Khourie stressed that launching a European distressed debt fund would be leveraging off the firm’s existing track record, as CBRE Global Investors already has a real estate debt platform in North America, which it started in 2008 in response to dislocation in the US capital markets. Called CBRE Capital Partners, it is headed by Ethan Penner and manages two debt funds that have been gaining some traction this year.

According to a report published earlier this year, CBRE Capital Partners finished the second quarter with a “flurry of loan activity,” providing optimism for a European version. Giving a flavour of the types of situations the debt funds have become involved with, CBRE Capital Partners said its main fund had closed on $135 million in deals including three new first mortgage loans backed by hotels and one by a pool of office properties. It also closed on an investment into a low-leveraged B-note backed by an office property and a junior class investment in a pool of first mortgages backed by multifamily properties. In the second vehicle, called the Special Situations fund, it closed a preferred equity investment backed by a pool of properties for $37 million.

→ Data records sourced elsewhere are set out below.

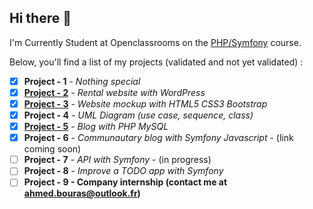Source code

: ## Hi there :wave:
I'm Currently Student at Openclassrooms on the [PHP/Symfony](https://openclassrooms.com/fr/paths/59-developpeur-dapplication-php-symfony)
course.

Below, you'll find a list of my projects (validated and not yet validated) :

 - [x] **Project - 1** - *Nothing special*
 - [x] [**Project - 2**](https://chalets-et-caviar.ahmedbouras.com/) - *Rental website with WordPress*
 - [x] [**Project - 3**](https://lesfilmsdepleinair.ahmedbouras.com/) - *Website mockup with HTML5 CSS3 Bootstrap*
 - [x] **Project - 4** - *UML Diagram (use case, sequence, class)*
 - [x] [**Project - 5**](https://blog-personnel.ahmedbouras.com/) - *Blog with PHP MySQL*
 - [x] **Project - 6** - *Communautary blog with Symfony Javascript* - (link coming soon)
 - [ ] **Project - 7** - *API with Symfony* - (in progress)
 - [ ] **Project - 8** - *Improve a TODO app with Symfony*
 - [ ] **Project - 9 - Company internship (contact me at ahmed.bouras@outlook.fr)**
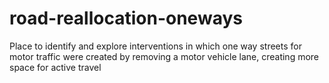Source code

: # road-reallocation-oneways
Place to identify and explore interventions in which one way streets for motor traffic were created by removing a motor vehicle lane, creating more space for active travel
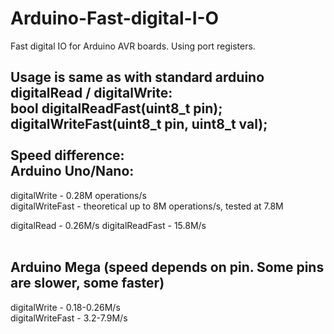 # Arduino-Fast-digital-I-O
Fast digital IO for Arduino AVR boards.
Using port registers.

Usage is same as with standard arduino digitalRead / digitalWrite: <br>
**bool digitalReadFast(uint8_t pin);<br>
digitalWriteFast(uint8_t pin, uint8_t val);**<br>
<br>
Speed difference:<br>
**Arduino Uno/Nano:<br>**
-------------------------
digitalWrite - 0.28M operations/s<br>
digitalWriteFast - theoretical up to 8M operations/s, tested at 7.8M

digitalRead - 0.26M/s
digitalReadFast - 15.8M/s<br><br>

**Arduino Mega** (speed depends on pin. Some pins are slower, some faster)<br>
---------------------
digitalWrite - 0.18-0.26M/s<br>
digitalWriteFast - 3.2-7.9M/s

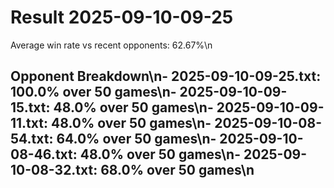 # Result 2025-09-10-09-25

Average win rate vs recent opponents: 62.67%\n
## Opponent Breakdown\n- 2025-09-10-09-25.txt: 100.0% over 50 games\n- 2025-09-10-09-15.txt: 48.0% over 50 games\n- 2025-09-10-09-11.txt: 48.0% over 50 games\n- 2025-09-10-08-54.txt: 64.0% over 50 games\n- 2025-09-10-08-46.txt: 48.0% over 50 games\n- 2025-09-10-08-32.txt: 68.0% over 50 games\n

Of course, the opportunity to replicate success of US debt funds in Europe is not lost on other firms. For example, Prudential Real Estate Investors raised €554 million for such a strategy in June. At the same time, The Blackstone Group is raising Blackstone Real Estate Special Situations Europe, knowing that banks and borrowers are creaking. LaSalle Investment Management is deploying capital primarily in the UK debt space via a special situations vehicle that could be expanded to Germany and France. In addition, it is thought that Goldman Sachs is weighing a Europe distressed real estate debt vehicle.

CBRE Global Investors, however, will not focus solely on new products next year. Khourie noted that the firm wants to grow its existing open-ended, pan-European core fund that is a legacy from the former CBRE Investors business. It also will seek to add more equity to a European shopping centre vehicle, which was launched by ING REIM in March 2010.

“We have had some good success raising capital this year,” said Khourie. “With the merger now behind us, I think we are going to have better success and create additional capital over the next 12 months.”
With 600 investors worldwide, it should to be possible to raise extra equity, and that will be a good test of the benefits of the merger.